• _Data records_
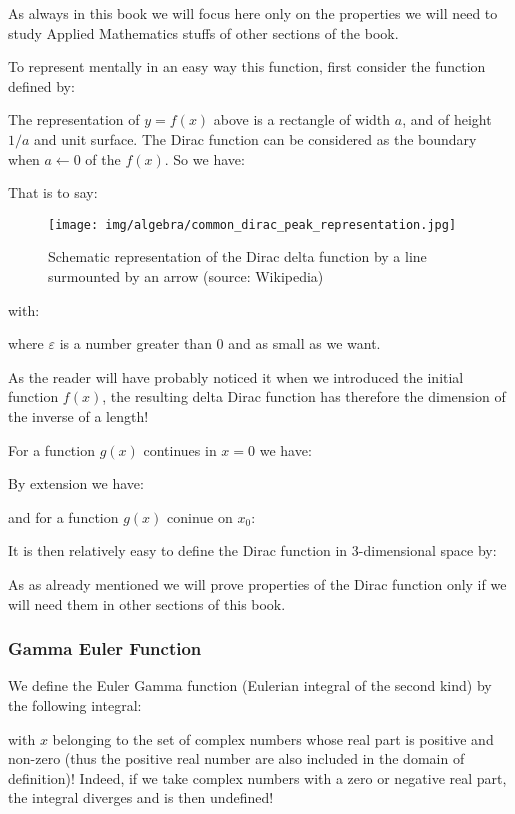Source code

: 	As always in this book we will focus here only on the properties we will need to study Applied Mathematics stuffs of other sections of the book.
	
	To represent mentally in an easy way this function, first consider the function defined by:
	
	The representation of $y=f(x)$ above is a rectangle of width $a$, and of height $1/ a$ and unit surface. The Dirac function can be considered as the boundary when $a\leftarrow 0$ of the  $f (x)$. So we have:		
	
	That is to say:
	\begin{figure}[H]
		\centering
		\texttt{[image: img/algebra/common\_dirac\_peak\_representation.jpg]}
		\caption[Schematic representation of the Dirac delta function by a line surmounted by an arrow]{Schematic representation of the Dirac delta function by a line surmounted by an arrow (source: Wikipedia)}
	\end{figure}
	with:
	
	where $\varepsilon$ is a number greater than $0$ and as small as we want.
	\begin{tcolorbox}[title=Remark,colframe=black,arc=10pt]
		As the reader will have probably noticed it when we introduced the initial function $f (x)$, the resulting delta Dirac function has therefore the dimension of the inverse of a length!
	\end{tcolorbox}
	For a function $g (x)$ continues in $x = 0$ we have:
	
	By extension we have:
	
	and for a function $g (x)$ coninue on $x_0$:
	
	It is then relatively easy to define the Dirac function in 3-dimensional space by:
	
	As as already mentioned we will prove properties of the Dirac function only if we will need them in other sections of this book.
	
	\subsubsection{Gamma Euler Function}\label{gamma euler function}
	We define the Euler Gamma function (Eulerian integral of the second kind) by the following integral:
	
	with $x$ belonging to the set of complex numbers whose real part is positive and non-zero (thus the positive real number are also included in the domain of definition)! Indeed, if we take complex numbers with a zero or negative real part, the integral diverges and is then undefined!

• _Task to complete_
Quote the line that contains "By extension we" and each line after it through the end of the data, exactly, leaving out everything else.

• _Response_
	By extension we have:
	
	and for a function $g (x)$ coninue on $x_0$:
	
	It is then relatively easy to define the Dirac function in 3-dimensional space by:
	
	As as already mentioned we will prove properties of the Dirac function only if we will need them in other sections of this book.
	
	\subsubsection{Gamma Euler Function}\label{gamma euler function}
	We define the Euler Gamma function (Eulerian integral of the second kind) by the following integral:
	
	with $x$ belonging to the set of complex numbers whose real part is positive and non-zero (thus the positive real number are also included in the domain of definition)! Indeed, if we take complex numbers with a zero or negative real part, the integral diverges and is then undefined!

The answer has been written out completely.